Publicada na edição mais recente do Caderno Brasileiro de Ensino de Física (v. 41, n. 3, 2024), a pesquisa da professora Marinês Domingues Cordeiro, da Universidade Federal de Santa Catarina (UFSC), e do mestrando do Programa de Pós-graduação em Educação Científica e Tecnológica da UFSC Rodrigo Guimarães Soares propõe uma abordagem diferenciada para o ensino da Física com base no uso da Conferência Nobel de Max Planck como fonte histórica e pedagógica. Intitulado “O homem erra porquanto se esforça: justificando o quantum de ação”, o artigo analisa a conferência proferida por Planck em 1920 à luz da epistemologia de Larry Laudan.

Para os autores, a conferência apresentada 20 anos depois dos trabalhos de Planck a respeito do corpo negro acrescenta ao conteúdo aspectos a respeito dos caminhos envolvidos no raciocínio científico e em sua racionalidade, uma ampliação do processo que levou à formulação do quantum de ação – conceito fundamental para o nascimento da mecânica quântica.

E foi exatamente esta abertura no pensar ciência que atraiu os autores para sua investigação para aplicação didática. Para eles, o casos-história são repletos de características não aprendidas pelas regras – usadas amplamente no ensino padrão de teorias científicas –, como emoções, criatividade e imaginação. Característica que foi apresentada para uma das autoras, a professora Marinês Cordeiro, ao longo de sua trajetória como pesquisadora.

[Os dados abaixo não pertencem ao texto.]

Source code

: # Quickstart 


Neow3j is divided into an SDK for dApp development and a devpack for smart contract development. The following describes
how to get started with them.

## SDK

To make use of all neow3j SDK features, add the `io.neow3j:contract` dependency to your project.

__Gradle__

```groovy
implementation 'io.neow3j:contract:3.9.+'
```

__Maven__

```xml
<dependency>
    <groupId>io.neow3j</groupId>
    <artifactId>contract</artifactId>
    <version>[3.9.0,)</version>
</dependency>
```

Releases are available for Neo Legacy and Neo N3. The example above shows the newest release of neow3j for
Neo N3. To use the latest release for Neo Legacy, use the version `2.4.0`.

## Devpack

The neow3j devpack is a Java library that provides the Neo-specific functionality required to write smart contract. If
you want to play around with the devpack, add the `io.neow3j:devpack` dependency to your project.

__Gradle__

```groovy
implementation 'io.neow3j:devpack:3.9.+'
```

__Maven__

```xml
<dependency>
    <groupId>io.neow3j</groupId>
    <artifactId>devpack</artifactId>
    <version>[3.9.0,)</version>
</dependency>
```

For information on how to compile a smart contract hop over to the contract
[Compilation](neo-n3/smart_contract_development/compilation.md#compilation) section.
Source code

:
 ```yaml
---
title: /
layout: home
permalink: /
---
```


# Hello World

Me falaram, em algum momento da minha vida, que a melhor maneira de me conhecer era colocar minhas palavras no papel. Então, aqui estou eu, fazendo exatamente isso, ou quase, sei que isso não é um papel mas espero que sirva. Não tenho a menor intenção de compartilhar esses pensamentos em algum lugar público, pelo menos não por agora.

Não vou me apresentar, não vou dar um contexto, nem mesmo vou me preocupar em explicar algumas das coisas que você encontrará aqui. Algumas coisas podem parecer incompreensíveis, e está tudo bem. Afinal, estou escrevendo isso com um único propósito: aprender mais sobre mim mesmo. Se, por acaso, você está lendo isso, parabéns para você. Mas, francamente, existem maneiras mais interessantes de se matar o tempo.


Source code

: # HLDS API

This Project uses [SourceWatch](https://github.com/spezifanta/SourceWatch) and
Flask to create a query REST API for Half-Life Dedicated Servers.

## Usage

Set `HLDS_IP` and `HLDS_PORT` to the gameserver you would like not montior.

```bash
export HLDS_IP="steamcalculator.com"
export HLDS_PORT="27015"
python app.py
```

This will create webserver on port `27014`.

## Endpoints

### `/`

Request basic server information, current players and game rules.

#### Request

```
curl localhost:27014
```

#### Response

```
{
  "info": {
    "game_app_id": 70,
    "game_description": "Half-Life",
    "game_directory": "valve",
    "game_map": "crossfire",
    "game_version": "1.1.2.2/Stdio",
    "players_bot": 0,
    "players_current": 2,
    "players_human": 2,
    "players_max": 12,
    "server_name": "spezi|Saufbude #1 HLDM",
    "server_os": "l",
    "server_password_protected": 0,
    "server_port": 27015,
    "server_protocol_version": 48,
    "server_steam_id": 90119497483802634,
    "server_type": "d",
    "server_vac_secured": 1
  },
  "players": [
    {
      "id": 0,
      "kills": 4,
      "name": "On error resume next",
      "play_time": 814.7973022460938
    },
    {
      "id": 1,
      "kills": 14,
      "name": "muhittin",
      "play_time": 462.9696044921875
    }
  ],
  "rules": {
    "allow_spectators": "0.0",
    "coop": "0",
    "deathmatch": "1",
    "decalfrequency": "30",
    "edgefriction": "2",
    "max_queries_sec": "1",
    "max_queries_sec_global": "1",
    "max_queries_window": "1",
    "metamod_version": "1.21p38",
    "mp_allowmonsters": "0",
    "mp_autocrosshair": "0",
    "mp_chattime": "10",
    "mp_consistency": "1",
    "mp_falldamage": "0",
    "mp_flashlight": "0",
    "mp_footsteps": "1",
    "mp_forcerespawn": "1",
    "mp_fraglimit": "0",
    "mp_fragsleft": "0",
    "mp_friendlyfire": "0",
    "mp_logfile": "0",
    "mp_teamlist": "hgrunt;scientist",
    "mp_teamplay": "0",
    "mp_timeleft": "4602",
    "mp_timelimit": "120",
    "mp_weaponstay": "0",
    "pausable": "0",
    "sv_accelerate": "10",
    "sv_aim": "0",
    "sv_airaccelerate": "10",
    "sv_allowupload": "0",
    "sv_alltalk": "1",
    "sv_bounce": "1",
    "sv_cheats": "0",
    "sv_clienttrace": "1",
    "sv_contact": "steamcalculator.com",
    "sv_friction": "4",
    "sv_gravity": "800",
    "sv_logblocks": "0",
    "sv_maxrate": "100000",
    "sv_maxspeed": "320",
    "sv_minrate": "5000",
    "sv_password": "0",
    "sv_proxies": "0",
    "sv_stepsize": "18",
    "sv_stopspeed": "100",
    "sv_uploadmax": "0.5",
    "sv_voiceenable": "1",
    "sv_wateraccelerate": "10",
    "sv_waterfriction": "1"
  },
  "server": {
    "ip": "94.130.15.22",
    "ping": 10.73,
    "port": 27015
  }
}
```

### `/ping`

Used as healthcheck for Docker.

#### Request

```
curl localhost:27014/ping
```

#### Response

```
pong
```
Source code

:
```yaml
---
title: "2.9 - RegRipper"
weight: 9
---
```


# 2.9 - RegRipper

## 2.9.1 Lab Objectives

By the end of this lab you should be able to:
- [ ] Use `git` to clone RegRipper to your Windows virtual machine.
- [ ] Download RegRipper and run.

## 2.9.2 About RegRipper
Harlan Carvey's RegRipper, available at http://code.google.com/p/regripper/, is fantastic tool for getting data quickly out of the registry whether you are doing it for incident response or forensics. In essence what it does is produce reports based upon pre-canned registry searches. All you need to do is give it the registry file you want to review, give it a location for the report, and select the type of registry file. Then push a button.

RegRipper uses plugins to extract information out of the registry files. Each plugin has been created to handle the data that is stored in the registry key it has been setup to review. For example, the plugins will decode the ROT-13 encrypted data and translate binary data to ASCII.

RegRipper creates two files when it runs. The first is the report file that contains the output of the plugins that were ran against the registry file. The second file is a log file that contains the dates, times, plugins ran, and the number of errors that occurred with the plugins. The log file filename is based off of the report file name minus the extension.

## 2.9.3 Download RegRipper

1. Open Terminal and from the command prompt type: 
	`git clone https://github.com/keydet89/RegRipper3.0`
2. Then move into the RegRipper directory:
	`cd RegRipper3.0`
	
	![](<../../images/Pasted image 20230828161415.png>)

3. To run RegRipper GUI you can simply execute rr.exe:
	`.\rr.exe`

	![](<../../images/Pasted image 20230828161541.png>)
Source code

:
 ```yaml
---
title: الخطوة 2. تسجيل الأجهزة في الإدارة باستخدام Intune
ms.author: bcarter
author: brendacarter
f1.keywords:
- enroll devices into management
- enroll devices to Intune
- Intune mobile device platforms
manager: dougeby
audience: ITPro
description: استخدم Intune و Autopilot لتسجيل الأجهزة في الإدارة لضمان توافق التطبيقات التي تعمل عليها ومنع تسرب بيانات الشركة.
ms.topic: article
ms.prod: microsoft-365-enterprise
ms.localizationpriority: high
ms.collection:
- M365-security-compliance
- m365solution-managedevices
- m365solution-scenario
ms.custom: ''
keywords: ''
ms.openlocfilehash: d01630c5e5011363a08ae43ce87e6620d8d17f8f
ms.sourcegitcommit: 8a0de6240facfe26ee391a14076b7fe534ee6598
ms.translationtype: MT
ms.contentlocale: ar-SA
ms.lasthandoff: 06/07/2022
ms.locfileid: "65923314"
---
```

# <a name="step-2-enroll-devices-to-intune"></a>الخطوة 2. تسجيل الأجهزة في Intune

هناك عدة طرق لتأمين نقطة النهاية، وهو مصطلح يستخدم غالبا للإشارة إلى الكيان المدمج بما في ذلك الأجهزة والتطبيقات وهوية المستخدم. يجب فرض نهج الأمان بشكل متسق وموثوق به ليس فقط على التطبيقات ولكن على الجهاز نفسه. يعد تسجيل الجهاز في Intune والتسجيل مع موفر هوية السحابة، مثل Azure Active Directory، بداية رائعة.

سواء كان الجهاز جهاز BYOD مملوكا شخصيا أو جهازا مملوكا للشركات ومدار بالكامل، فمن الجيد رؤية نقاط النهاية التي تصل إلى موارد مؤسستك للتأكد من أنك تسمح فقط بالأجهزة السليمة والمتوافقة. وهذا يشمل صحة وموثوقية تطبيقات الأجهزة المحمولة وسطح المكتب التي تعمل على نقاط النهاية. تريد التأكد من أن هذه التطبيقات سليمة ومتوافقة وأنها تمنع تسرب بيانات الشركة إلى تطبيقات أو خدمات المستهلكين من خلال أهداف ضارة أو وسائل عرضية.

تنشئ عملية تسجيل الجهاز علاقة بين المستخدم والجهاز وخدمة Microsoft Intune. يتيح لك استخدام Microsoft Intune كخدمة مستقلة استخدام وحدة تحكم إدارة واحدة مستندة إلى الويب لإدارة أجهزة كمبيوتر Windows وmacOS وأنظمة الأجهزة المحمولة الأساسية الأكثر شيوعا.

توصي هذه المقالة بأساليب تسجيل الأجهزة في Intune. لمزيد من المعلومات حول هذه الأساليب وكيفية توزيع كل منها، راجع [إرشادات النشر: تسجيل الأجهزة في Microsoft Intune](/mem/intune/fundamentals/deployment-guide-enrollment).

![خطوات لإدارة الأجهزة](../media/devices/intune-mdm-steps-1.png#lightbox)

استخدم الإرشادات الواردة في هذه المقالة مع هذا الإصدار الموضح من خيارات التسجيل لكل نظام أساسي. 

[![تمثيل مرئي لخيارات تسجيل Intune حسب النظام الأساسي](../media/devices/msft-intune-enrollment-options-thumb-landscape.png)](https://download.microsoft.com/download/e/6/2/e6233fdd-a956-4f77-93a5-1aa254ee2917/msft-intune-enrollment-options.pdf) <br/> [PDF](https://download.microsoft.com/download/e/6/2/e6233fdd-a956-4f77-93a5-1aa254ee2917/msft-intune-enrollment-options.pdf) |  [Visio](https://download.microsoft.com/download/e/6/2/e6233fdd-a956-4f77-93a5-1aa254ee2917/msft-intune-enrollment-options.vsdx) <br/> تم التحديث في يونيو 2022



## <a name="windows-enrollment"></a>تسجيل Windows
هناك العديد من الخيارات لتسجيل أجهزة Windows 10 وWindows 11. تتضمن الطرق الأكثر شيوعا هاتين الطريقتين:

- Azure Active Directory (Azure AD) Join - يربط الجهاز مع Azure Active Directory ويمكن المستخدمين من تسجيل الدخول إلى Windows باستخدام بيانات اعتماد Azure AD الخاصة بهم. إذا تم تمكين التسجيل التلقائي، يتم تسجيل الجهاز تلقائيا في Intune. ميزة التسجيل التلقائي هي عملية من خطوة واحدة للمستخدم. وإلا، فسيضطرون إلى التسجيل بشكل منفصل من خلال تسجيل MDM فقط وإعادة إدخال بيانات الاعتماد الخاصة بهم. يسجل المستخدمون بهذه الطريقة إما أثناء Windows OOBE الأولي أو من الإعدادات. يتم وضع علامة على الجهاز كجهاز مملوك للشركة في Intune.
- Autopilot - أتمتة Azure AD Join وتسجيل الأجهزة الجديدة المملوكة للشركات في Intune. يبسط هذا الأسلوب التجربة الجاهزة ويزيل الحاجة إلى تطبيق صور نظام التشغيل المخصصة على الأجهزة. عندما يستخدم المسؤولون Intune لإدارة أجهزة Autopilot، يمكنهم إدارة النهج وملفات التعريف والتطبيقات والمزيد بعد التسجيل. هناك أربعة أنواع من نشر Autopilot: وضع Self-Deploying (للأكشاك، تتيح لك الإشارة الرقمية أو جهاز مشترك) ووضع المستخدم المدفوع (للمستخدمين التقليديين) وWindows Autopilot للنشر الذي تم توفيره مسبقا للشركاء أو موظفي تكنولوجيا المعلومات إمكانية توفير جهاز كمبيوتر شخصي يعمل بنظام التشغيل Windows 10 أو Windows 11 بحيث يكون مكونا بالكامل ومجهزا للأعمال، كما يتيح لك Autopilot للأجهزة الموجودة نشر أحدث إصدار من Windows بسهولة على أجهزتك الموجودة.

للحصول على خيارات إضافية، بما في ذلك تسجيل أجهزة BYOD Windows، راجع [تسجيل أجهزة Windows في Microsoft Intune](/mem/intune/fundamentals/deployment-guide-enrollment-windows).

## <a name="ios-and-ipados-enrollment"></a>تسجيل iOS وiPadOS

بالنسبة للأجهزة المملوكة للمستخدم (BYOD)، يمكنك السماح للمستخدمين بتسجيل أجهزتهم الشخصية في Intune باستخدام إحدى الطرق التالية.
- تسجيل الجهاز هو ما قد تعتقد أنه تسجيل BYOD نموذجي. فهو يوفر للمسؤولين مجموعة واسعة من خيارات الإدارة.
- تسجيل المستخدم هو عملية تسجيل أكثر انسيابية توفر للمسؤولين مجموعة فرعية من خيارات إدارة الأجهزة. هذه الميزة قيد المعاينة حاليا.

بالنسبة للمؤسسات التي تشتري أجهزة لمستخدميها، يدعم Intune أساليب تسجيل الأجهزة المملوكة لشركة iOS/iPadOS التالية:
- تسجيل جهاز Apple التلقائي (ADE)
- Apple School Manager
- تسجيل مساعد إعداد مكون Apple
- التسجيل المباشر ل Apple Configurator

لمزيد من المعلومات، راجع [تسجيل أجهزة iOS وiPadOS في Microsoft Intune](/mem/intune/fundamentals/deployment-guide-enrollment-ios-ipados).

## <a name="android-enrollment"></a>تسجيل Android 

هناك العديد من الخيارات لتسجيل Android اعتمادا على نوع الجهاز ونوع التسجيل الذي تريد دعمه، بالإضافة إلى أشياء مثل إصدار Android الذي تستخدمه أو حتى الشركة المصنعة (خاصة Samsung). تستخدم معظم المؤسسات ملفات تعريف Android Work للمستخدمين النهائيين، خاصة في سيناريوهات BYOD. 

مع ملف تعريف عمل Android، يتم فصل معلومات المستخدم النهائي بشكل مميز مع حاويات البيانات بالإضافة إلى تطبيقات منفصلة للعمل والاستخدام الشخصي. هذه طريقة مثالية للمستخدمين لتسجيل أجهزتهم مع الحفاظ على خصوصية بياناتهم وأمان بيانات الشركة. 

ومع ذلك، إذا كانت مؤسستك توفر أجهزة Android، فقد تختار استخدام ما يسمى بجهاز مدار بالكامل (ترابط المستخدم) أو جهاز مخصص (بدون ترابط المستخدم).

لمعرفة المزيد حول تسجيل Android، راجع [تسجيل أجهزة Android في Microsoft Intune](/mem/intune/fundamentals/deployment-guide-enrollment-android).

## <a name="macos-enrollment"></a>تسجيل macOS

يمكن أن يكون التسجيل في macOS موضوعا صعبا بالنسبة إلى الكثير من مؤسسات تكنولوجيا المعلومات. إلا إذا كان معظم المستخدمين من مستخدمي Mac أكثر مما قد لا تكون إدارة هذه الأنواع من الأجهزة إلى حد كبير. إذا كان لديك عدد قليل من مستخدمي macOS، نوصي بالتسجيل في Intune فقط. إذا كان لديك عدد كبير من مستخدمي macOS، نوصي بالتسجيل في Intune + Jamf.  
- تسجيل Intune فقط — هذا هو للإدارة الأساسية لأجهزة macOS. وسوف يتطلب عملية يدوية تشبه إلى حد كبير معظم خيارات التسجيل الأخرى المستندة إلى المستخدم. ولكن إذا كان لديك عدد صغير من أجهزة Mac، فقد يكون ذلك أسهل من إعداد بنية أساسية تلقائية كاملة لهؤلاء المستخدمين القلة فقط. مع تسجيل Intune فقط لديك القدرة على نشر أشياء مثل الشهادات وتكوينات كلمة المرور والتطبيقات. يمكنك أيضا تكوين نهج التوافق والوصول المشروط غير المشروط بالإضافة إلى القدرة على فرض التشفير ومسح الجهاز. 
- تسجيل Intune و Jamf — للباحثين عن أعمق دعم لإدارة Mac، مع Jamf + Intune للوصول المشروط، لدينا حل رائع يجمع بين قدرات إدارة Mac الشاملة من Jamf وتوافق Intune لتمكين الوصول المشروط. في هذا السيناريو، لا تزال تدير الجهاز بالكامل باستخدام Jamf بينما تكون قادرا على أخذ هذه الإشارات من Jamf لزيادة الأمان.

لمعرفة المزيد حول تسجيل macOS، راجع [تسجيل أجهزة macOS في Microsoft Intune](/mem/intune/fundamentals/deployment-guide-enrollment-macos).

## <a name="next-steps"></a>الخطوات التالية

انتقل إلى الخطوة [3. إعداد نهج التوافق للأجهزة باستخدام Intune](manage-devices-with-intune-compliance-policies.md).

“Quando eu estava no fim da graduação, fiquei grávida e precisei pedir regime de estudos domiciliares. Meu professor na época — e atualmente meu colega no Departamento de Física da UFSC — me pediu para traduzir a Conferência do Arno Penzias como um dos meus trabalhos. Foi meu primeiro contato com elas e isso me marcou muito. No semestre seguinte eu já estava no mestrado quando sugeri ao meu orientador que analisássemos as Conferências do Pierre e da Marie Curie como parte da minha dissertação. Ele aceitou”.

O aceite gerou o primeiro artigo publicado da então estudante de mestrado e foi crucial para o aprofundamento da abordagem e na percepção das potencialidades didáticas desse tipo de material. “Desde então, sempre que escolho um episódio histórico para investigar e busco ler a Conferência dos envolvidos, caso tenham sido laureados com o Prêmio Nobel”, conta.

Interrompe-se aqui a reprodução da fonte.